Disponemos ahora mismo en castellano de numerosas ediciones de Hamlet, esa tremenda tragedia –en la que muere hasta el apuntador- sobre la ambición de poder, la traición, la pasión amorosa descontrolada, la locura, la venganza, la abyección moral, la amistad frágil, el teatro mismo y, por supuesto, los fantasmas. Y fantasmas hay muchos –no sólo el asesinado padre del príncipe de Dinamarca- en la función de Shakespeare, sino todos –la culpa, el remordimiento, la tentación maléfica, el rumor envenenado- los que acechan a los personajes y nos acechan.

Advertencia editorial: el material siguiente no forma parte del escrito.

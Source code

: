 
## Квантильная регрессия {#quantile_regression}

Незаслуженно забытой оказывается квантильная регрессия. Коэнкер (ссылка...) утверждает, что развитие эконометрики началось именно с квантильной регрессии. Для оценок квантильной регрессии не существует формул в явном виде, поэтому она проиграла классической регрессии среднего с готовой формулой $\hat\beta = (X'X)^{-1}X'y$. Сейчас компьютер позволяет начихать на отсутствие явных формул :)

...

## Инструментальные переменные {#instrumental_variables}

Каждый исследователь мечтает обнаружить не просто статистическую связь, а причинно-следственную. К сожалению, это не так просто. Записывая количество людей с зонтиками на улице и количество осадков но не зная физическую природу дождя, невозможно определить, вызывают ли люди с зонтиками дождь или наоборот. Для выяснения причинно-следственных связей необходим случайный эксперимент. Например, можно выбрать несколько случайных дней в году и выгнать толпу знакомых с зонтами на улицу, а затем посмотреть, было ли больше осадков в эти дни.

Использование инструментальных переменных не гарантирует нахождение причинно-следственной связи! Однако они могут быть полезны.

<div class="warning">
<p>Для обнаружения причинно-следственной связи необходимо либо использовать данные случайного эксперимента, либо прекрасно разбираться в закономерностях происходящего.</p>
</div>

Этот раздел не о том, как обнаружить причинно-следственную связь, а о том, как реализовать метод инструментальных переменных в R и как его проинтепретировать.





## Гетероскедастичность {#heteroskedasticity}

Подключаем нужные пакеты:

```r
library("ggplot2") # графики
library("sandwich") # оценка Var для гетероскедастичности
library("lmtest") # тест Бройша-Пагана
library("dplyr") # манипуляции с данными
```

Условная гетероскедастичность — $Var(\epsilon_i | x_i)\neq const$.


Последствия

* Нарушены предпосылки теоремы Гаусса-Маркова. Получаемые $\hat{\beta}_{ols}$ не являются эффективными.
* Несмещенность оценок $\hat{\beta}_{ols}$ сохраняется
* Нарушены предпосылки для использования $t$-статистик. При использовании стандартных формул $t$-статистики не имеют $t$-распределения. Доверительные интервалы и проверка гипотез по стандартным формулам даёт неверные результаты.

Me he detenido –anecdóticamente, sí- en la escena primera del tercer acto, en el soliloquio de Hamlet. Ahí está la frase más universalmente célebre de la historia del teatro: “To be or not to be, that is the question”. La reproduzco a mi aire, pues sólo en esta frase, según las versiones, hay un variado jaleo de signos de puntuación: comas, dos puntos, signos de admiración. Lo de “ser o no ser” va a misa, pero “the question” es, según distintas traducciones, la cuestión, el problema, el dilema, la alternativa…
Para remontar la anécdota conocida y, en busca de la categoría, hay que seguir leyendo. Shakespeare hace que Hamlet se plantee la idea del suicidio, y ahí entra a por uvas. La vida ofrece tantas calamidades… ¿por qué seguir vivos –ser-, por qué no darse muerte –no ser- y dejar de sufrir?
Sin hacer una clara –a mi entender- profesión de fe religiosa, Shakespeare parece creer en alguna prolongación de la vida después de la muerte. Hace decir a Hamlet que morir es dormir, y luego redondea: “tal vez soñar”. Y eso es lo gordo: ¿qué sueños tendremos una vez muertos?, ¿serán atroces pesadillas? Shakespeare considera más que probable que, en efecto, los sueños que nos esperan como dormidos-muertos sean terribles pesadillas, hasta el punto de que lo inescrutable y lo temible de esas pesadillas son la razón por la que, pudiendo poner fin a nuestro sufrimiento en vida, renunciamos al suicidio, preferimos soportar los males conocidos –viene a decirnos- que ir al encuentro de los que ignoramos. El pesimismo shakespeariano no puede ser más inclemente: dolor aquí y, más allá, pesadillas.
En la atribulada cavilación de Hamlet, Shakespeare cataloga más adelante los males de la existencia, los que podrían cesar si nos diéramos muerte con un puñal. Son, más o menos, éstos: la lentitud con que llega la Justicia, la insolencia de los empleados, las afrentas que recibimos de los mezquinos, las angustias del amor, los achaques y enfermedades que nos llegan con la edad, la violencia de los tiranos, el desprecio con que nos tratan los soberbios…
Con su padre asesinado, con su madre liada con el asesino usurpador del trono (su tío), con su enamorada Ofelia en la cuerda floja, con el invasor noruego en puertas -¡y lo que queda!-, Hamlet no está en su mejor momento. Shakespeare, parece, tampoco lo estaba. A la hora de especular sobre la conveniencia o no del suicidio no menciona aquí los posibles dones y placeres de la vida, sólo los infortunios que, aun así, nos hacen preferir lo conocido a lo desconocido. ¿Hamlet, un depresivo?